## [SUPPLIED DATA]

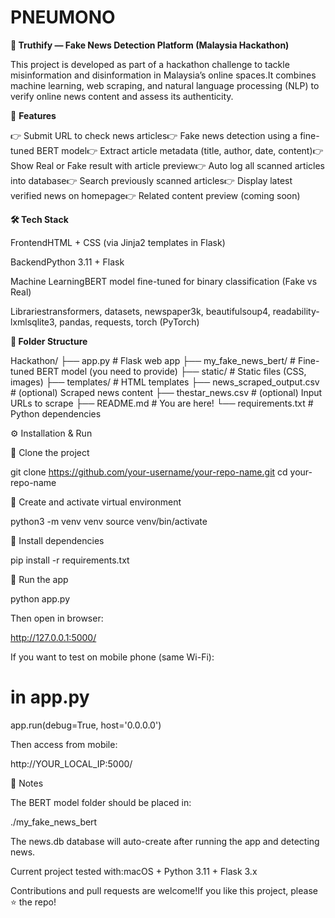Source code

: # PNEUMONO

**📰 Truthify — Fake News Detection Platform (Malaysia Hackathon)**

This project is developed as part of a hackathon challenge to tackle misinformation and disinformation in Malaysia’s online spaces.It combines machine learning, web scraping, and natural language processing (NLP) to verify online news content and assess its authenticity.

🚀 **Features**

👉 Submit URL to check news articles👉 Fake news detection using a fine-tuned BERT model👉 Extract article metadata (title, author, date, content)👉 Show Real or Fake result with article preview👉 Auto log all scanned articles into database👉 Search previously scanned articles👉 Display latest verified news on homepage👉 Related content preview (coming soon)

**🛠 Tech Stack**

FrontendHTML + CSS (via Jinja2 templates in Flask)

BackendPython 3.11 + Flask

Machine LearningBERT model fine-tuned for binary classification (Fake vs Real)

Librariestransformers, datasets, newspaper3k, beautifulsoup4, readability-lxmlsqlite3, pandas, requests, torch (PyTorch)

**📂 Folder Structure**

Hackathon/
├── app.py               # Flask web app
├── my_fake_news_bert/   # Fine-tuned BERT model (you need to provide)
├── static/              # Static files (CSS, images)
├── templates/           # HTML templates
├── news_scraped_output.csv # (optional) Scraped news content
├── thestar_news.csv     # (optional) Input URLs to scrape
├── README.md            # You are here!
└── requirements.txt     # Python dependencies

⚙ Installation & Run

⿡ Clone the project

git clone https://github.com/your-username/your-repo-name.git
cd your-repo-name

⿢ Create and activate virtual environment

python3 -m venv venv
source venv/bin/activate

⿣ Install dependencies

pip install -r requirements.txt

⿤ Run the app

python app.py

Then open in browser:

http://127.0.0.1:5000/

If you want to test on mobile phone (same Wi-Fi):

# in app.py
app.run(debug=True, host='0.0.0.0')

Then access from mobile:

http://YOUR_LOCAL_IP:5000/

📌 Notes

The BERT model folder should be placed in:

./my_fake_news_bert

The news.db database will auto-create after running the app and detecting news.

Current project tested with:macOS + Python 3.11 + Flask 3.x

Contributions and pull requests are welcome!If you like this project, please ⭐ the repo!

## [TASK TO CARRY OUT]
Could you transcribe all of the data exactly, keeping every picture out of the copy?

## [FINAL ANSWER]
Source code

: # PNEUMONO

**📰 Truthify — Fake News Detection Platform (Malaysia Hackathon)**

This project is developed as part of a hackathon challenge to tackle misinformation and disinformation in Malaysia’s online spaces.It combines machine learning, web scraping, and natural language processing (NLP) to verify online news content and assess its authenticity.

🚀 **Features**

👉 Submit URL to check news articles👉 Fake news detection using a fine-tuned BERT model👉 Extract article metadata (title, author, date, content)👉 Show Real or Fake result with article preview👉 Auto log all scanned articles into database👉 Search previously scanned articles👉 Display latest verified news on homepage👉 Related content preview (coming soon)

**🛠 Tech Stack**

FrontendHTML + CSS (via Jinja2 templates in Flask)

BackendPython 3.11 + Flask

Machine LearningBERT model fine-tuned for binary classification (Fake vs Real)

Librariestransformers, datasets, newspaper3k, beautifulsoup4, readability-lxmlsqlite3, pandas, requests, torch (PyTorch)

**📂 Folder Structure**

Hackathon/
├── app.py               # Flask web app
├── my_fake_news_bert/   # Fine-tuned BERT model (you need to provide)
├── static/              # Static files (CSS, images)
├── templates/           # HTML templates
├── news_scraped_output.csv # (optional) Scraped news content
├── thestar_news.csv     # (optional) Input URLs to scrape
├── README.md            # You are here!
└── requirements.txt     # Python dependencies

⚙ Installation & Run

⿡ Clone the project

git clone https://github.com/your-username/your-repo-name.git
cd your-repo-name

⿢ Create and activate virtual environment

python3 -m venv venv
source venv/bin/activate

⿣ Install dependencies

pip install -r requirements.txt

⿤ Run the app

python app.py

Then open in browser:

http://127.0.0.1:5000/

If you want to test on mobile phone (same Wi-Fi):

# in app.py
app.run(debug=True, host='0.0.0.0')

Then access from mobile:

http://YOUR_LOCAL_IP:5000/

📌 Notes

The BERT model folder should be placed in:

./my_fake_news_bert

The news.db database will auto-create after running the app and detecting news.

Current project tested with:macOS + Python 3.11 + Flask 3.x

Contributions and pull requests are welcome!If you like this project, please ⭐ the repo!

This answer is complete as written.